Merve: Yeah, exactly. (28:53)

Alexey: Also, there is a thing called Hacktoberfest. I think maybe the first one was last year. Have you heard about this? (28:54)

Merve: Yeah, but I didn't really contribute to Hacktoberfest. (29:03)

Alexey: Yeah, but it was more “global” than Google Summer of Code. I think a big amount of libraries tools took part there. So maybe this October, watch out for it if you want to make an open source contribution. (29:09)

Merve: I am planning to contribute more to SciKit Learn. I met their core developers, who are living here in Paris, and they are doing sprints. But aside from sprints, I'm just planning to pick some good first issues. Because I looked at the code base and it seemed really nice to contribute to. You can also learn a lot from the PRs that you get by means of the clean code, like the sustainability of the code and everything. So it's a big journey. I really like working in open source. (29:26)

The peculiarities of hiring as it relates to code contributions

Alexey: By the way, coming back to – you said that you take part in the hiring process. And when hiring, you look at the contributions of this person – the code contributions. Do you look at contributions to some projects or contributions to [audio cuts out]? (30:02)

Merve: It can be a person's own project – it doesn't necessarily have to be another code base. If it solves a problem or something, it's a good thing. But the thing is, here, we have standardized the development processes. You develop something or like you contribute to something – you fix a bug – and then you go through this whole PR, like the merger and everything.
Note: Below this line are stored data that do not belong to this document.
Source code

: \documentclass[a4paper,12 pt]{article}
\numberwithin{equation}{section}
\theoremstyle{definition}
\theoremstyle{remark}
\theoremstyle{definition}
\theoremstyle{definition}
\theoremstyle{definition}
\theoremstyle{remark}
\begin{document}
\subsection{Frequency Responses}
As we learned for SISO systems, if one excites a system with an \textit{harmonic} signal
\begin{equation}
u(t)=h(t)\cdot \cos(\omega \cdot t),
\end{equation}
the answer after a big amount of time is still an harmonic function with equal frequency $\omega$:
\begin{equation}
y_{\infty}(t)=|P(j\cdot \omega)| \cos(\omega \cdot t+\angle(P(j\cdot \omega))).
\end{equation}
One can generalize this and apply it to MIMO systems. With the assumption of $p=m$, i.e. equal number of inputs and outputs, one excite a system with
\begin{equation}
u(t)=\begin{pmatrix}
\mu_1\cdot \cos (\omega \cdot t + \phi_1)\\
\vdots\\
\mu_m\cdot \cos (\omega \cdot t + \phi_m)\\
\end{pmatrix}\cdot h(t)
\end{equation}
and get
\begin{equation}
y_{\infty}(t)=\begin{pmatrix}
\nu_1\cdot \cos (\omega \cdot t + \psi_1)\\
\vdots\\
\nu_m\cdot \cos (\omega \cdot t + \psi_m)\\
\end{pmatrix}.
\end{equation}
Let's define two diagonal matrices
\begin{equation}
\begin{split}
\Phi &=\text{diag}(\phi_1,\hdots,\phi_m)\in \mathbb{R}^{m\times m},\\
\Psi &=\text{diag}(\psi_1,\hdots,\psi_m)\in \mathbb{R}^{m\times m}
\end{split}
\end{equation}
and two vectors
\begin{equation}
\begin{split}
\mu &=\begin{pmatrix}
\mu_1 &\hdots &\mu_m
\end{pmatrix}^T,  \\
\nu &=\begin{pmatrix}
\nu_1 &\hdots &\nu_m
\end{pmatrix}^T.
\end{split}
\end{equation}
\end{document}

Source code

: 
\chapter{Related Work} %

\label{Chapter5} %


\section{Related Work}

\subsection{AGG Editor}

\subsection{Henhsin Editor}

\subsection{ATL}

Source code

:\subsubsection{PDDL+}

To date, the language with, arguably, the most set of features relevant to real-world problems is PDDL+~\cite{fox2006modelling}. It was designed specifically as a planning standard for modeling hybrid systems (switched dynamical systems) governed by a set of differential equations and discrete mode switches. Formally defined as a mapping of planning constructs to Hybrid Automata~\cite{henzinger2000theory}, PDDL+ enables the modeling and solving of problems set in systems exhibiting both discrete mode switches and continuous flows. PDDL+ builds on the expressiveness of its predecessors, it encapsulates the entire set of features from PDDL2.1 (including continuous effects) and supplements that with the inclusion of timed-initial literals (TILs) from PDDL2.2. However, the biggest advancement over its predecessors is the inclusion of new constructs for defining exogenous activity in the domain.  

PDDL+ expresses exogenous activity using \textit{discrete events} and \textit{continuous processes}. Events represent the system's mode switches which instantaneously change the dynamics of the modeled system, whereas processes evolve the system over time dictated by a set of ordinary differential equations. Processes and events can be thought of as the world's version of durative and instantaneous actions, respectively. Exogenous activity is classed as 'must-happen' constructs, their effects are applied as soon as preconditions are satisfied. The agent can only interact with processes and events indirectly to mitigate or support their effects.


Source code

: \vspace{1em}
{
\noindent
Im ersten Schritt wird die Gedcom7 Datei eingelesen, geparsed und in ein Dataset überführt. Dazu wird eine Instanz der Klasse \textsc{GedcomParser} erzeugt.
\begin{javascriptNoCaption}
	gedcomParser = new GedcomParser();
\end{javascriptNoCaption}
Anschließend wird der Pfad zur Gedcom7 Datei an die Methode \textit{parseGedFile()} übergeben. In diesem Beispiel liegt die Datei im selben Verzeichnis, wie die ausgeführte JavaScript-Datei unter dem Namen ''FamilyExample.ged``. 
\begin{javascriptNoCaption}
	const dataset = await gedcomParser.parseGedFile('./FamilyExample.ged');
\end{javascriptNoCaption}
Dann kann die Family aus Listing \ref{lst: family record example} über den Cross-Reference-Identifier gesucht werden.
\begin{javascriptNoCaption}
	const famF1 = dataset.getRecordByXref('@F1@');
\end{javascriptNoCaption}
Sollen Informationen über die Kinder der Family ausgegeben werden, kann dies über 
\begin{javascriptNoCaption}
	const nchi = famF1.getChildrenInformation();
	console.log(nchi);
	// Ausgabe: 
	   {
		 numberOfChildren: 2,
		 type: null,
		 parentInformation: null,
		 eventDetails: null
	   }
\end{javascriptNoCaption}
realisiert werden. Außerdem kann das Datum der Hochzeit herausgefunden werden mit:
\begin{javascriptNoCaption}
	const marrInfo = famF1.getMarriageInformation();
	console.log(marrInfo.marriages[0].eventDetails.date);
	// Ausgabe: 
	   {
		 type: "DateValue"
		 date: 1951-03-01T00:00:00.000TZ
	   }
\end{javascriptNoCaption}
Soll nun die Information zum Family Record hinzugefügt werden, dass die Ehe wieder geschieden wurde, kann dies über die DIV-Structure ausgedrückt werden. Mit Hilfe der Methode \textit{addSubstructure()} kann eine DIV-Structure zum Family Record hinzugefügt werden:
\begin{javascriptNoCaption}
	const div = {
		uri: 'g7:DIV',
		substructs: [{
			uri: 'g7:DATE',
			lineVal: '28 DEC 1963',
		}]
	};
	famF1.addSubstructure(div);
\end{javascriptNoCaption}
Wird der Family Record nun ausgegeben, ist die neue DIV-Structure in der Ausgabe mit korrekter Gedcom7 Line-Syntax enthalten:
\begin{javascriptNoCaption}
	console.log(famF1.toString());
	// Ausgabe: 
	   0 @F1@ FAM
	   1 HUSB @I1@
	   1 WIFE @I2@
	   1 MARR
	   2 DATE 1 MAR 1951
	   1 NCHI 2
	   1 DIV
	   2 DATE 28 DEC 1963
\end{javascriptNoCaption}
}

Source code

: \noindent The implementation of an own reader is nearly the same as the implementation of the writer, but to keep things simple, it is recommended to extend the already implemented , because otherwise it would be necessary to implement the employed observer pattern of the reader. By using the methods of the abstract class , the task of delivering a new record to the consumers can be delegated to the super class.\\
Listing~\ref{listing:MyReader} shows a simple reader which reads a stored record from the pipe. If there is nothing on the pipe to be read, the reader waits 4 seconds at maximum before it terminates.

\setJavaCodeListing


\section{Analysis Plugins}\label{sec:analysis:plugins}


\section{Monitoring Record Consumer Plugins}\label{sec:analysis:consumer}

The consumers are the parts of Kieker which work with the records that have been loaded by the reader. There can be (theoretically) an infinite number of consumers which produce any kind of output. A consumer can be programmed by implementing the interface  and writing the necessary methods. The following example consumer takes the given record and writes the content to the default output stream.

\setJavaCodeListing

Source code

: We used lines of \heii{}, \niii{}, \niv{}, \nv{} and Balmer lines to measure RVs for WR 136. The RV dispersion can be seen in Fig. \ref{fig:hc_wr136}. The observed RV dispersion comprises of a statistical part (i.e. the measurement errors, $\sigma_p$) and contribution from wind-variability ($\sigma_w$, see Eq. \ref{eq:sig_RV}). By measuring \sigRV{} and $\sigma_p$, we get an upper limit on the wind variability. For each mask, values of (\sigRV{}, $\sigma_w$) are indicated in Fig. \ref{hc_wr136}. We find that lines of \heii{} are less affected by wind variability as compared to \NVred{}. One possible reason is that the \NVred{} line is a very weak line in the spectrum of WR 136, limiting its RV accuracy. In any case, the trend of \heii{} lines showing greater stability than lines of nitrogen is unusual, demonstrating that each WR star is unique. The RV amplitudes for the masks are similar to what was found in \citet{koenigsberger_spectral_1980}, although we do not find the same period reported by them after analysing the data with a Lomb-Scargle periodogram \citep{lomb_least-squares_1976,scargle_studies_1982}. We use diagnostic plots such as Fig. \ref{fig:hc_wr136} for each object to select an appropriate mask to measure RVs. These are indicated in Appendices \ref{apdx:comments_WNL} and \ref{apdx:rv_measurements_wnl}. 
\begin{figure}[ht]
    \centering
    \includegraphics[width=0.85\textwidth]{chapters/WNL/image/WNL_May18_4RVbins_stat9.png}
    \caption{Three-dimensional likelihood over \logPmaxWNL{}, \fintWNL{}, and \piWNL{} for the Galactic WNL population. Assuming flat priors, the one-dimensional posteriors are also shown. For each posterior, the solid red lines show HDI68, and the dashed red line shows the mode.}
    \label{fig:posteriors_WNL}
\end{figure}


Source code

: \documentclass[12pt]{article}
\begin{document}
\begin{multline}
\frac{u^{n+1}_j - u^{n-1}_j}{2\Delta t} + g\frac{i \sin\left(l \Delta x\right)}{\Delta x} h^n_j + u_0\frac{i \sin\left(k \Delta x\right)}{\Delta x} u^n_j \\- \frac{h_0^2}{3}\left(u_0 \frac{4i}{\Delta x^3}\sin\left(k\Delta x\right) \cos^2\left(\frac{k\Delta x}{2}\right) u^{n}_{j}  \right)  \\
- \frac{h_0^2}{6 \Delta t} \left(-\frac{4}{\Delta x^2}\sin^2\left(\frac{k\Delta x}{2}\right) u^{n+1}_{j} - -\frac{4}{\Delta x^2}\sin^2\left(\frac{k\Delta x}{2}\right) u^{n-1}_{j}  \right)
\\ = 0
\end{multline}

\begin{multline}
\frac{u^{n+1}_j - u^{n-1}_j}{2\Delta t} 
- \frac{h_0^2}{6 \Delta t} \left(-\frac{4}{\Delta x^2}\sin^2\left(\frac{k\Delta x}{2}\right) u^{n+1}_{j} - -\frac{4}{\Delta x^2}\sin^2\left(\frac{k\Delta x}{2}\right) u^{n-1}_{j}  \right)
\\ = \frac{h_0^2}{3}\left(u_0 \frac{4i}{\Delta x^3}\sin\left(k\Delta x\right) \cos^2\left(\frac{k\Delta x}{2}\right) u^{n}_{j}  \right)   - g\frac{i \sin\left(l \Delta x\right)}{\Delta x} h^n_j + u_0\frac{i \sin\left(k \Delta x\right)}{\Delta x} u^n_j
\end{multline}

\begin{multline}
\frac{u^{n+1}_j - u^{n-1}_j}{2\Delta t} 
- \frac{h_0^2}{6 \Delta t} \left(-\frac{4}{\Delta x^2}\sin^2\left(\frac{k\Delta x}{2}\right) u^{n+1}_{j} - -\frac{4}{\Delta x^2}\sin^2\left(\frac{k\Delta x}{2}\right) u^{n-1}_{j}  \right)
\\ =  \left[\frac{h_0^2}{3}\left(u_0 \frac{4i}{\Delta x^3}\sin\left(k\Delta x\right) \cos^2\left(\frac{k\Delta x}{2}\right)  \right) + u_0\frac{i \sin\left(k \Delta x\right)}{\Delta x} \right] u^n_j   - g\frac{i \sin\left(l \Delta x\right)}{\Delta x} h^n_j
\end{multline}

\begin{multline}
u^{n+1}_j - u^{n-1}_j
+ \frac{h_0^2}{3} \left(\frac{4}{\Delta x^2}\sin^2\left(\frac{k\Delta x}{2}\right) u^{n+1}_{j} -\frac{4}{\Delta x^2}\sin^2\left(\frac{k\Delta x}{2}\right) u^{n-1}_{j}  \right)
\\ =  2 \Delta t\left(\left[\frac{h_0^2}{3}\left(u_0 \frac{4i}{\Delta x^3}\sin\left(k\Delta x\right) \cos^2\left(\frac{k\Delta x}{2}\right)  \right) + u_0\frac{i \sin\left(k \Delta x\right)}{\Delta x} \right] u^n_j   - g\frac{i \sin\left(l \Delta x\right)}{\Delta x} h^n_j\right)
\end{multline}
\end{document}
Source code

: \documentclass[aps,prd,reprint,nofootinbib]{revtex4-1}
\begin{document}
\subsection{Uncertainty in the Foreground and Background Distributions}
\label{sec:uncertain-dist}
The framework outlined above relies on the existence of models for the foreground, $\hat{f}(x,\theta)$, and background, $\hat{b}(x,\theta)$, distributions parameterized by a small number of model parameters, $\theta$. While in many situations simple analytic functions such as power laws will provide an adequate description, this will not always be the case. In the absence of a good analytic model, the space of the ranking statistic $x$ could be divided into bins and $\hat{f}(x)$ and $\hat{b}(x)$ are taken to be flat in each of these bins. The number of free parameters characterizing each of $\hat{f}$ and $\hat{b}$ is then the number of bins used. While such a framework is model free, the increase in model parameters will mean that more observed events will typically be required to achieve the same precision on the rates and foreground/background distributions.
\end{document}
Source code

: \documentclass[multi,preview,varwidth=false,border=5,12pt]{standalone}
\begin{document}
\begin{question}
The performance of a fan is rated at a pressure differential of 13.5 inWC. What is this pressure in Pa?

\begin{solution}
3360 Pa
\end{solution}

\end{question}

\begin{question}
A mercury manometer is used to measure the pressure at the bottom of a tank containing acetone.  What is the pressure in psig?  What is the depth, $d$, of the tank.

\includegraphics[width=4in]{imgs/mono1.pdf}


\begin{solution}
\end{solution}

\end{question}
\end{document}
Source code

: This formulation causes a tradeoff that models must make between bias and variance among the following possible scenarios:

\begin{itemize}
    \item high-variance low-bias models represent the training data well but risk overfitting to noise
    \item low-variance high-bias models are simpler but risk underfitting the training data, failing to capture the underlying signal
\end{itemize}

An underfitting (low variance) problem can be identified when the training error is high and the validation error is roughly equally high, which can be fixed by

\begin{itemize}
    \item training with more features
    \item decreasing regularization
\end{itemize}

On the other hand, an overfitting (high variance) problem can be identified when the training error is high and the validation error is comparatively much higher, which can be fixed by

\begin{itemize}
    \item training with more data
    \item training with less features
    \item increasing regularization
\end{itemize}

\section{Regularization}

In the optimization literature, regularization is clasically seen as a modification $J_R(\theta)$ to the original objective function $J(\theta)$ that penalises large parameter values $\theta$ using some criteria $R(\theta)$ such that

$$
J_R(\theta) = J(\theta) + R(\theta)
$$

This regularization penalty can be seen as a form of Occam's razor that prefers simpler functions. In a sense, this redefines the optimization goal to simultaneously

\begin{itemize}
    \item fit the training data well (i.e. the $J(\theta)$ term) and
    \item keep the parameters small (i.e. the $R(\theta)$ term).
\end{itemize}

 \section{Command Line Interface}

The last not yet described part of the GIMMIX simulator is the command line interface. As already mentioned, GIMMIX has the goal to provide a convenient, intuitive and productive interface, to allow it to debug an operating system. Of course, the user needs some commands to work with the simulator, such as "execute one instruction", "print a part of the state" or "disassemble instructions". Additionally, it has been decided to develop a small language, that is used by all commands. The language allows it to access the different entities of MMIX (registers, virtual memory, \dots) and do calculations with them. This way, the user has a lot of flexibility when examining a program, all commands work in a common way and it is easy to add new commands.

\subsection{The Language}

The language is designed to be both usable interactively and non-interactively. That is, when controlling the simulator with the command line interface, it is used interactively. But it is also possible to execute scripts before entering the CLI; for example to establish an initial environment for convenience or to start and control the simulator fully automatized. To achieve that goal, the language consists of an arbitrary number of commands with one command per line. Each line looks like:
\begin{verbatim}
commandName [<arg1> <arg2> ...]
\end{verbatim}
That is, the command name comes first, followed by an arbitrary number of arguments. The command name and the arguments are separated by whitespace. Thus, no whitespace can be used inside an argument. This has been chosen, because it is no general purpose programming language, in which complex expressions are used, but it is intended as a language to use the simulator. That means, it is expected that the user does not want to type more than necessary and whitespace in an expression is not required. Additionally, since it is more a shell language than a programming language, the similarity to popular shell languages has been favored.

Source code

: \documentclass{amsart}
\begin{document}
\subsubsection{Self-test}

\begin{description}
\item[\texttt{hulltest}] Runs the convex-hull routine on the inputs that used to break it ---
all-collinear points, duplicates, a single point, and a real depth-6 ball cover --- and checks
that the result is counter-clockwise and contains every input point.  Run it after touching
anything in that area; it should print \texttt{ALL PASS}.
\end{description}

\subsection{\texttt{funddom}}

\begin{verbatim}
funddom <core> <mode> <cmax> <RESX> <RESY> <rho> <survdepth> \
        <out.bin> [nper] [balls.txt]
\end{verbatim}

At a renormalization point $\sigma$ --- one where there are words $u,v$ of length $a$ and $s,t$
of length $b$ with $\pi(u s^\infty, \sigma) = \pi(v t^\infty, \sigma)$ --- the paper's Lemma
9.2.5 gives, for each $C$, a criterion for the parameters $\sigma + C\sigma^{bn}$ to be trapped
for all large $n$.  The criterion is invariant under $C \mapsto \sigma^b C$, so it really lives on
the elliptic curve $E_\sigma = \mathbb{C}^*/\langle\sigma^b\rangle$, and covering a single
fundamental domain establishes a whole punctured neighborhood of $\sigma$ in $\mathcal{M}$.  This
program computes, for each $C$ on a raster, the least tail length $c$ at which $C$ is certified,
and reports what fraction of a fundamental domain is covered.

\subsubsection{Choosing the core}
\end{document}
So we expect a familiarity with developing something for a bigger codebase, I would say. (30:21)

Alexey: Yeah, it's not easy. Sometimes the authors have their own vision and that things are done in a particular way. (31:06)

Merve: Yeah. I can definitely say that in open source, there is no ground truth. You will come across a lot of opinionated people about the code bases, or even so many nitpicking of your PR to a point of… a lot of comments. But you learn a lot, and at some point, you get used to it and you understand the way they develop things. Especially if you start at a place where there’s a really small group of people, you definitely might struggle at first. But I don't think there is like a standard way of developing things that everyone would agree on. So it's quite normal. (31:17)

Alexey: I remember contributing to XGBoost – to the Java library of XGBoost. (32:04)

Merve: Cool! (32:07)

Alexey: Yeah, well… wait till the end. They actually didn't accept my PR. So yeah [chuckles] maybe not so cool at the end. This is quite frustrating, right? So because they have their own way – or expectations of the code – and if this code doesn't follow their expectations... I'm not talking about XGBoost maintainers in particular, but in general about open source libraries. So the way maintainers imagine the feature is written, maybe they might just not accept the request and this can be very frustrating. It was actually my second contribution to XGBoost. (32:08)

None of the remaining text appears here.